In Week 4 Portfolio Milestone, you’ve examined housing.training.csv dataset. Now , examine housing.testing.csv (Links to an external site.) dataset and perform the same tasks as given in Week 4 Portfolio Milestone.
Using R, calculate the summary statistics (minimum, maximum, mean, median, and standard deviation) and create a histogram of sale price for each dataset. Comparing with housing.training,csv dataset, describe the similarities and/or differences.
Combine the two datasets housing.training.csv and housing.testing.csv. This can be done in R by using the function combine().

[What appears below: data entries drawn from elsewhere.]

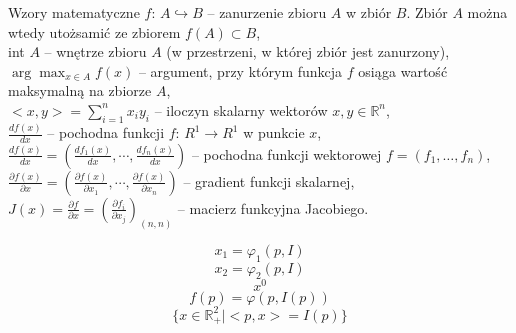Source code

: \documentclass[a4paper, 11pt]{beamer}
\begin{document}
  \begin{frame}{Wzory matematyczne}{}
    {\color{blue}$f: \, A \hookrightarrow B$} -- zanurzenie zbioru $A$ w zbiór $B$. Zbiór $A$
    można wtedy utożsamić ze zbiorem $f(A) \subset B$,\\

    {\color{blue}int $A$} -- wnętrze zbioru $A$ (w przestrzeni, w której zbiór
    jest zanurzony),\\

    {\color{blue}$\arg \max_{x \in A} f(x)$} -- argument, przy którym funkcja
    $f$ osiąga wartość maksymalną na zbiorze $A$,\\

    {\color{blue}$<x, y> = \sum_{i=1}^n x_i y_i$} -- iloczyn skalarny wektorów
    $x, y \in \mathbb{R}^n$,\\

    {\color{blue}$\frac{df(x)}{dx}$} -- pochodna funkcji $f: \, R^1 \to R^1$ w
    punkcie $x$,\\

    {\color{blue}$\frac{df(x)}{dx}=\left( \frac{df_1(x)}{dx}, \cdots ,
    \frac{df_n(x)}{dx}\right )$} -- pochodna funkcji wektorowej $f=(f_1, \ldots
    , f_n)$,\\
    
    {\color{blue}$\frac{\partial f(x)}{\partial x}=\left( \frac{\partial f(x)}{\partial
    x_1}, \cdots , \frac{\partial f(x)}{\partial x_n} \right )$} -- gradient
    funkcji skalarnej,\\
    
    {\color{blue}$J(x) = \frac{\partial f}{\partial x} = \left( \frac{\partial
    f_i}{\partial x_j}\right)_{(n, n)}$} -- macierz funkcyjna
    Jacobiego.

  \end{frame}

  \begin{frame}{}
    $$x_1=\varphi_1(p, I)$$
    $$x_2=\varphi_2(p, I)$$
    $$x^0$$
    $$f(p)=\varphi(p, I(p))$$
    $$\{x \in \mathbb{R}_{+}^2 | <p, x> = I(p)\}$$
  \end{frame}
\end{document}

Create a histogram of sale prices for the combined dataset and compare it with the histograms from training and testing datasets. Describe the similarities and differences.
Using only the dataset housing.training.csv, fit a linear regression model using all the explanatory variables and SalePrice as the response variable.
What are the significant factors? How do these variables relate to the sale price? Interpret your estimated model.
Remove all the rows with missing values (NA) from the dataset housing.testing.csv. The function complete.cases() can be used. Using only the first 20 rows from housing.testing.csv, predict the sale price. The R function predict() can perform this task. You should have 20 predicted sale prices.
Compare the predicted sale prices to the actual sale prices from the housing.testing.csv dataset (the first 20 rows). How good is your prediction?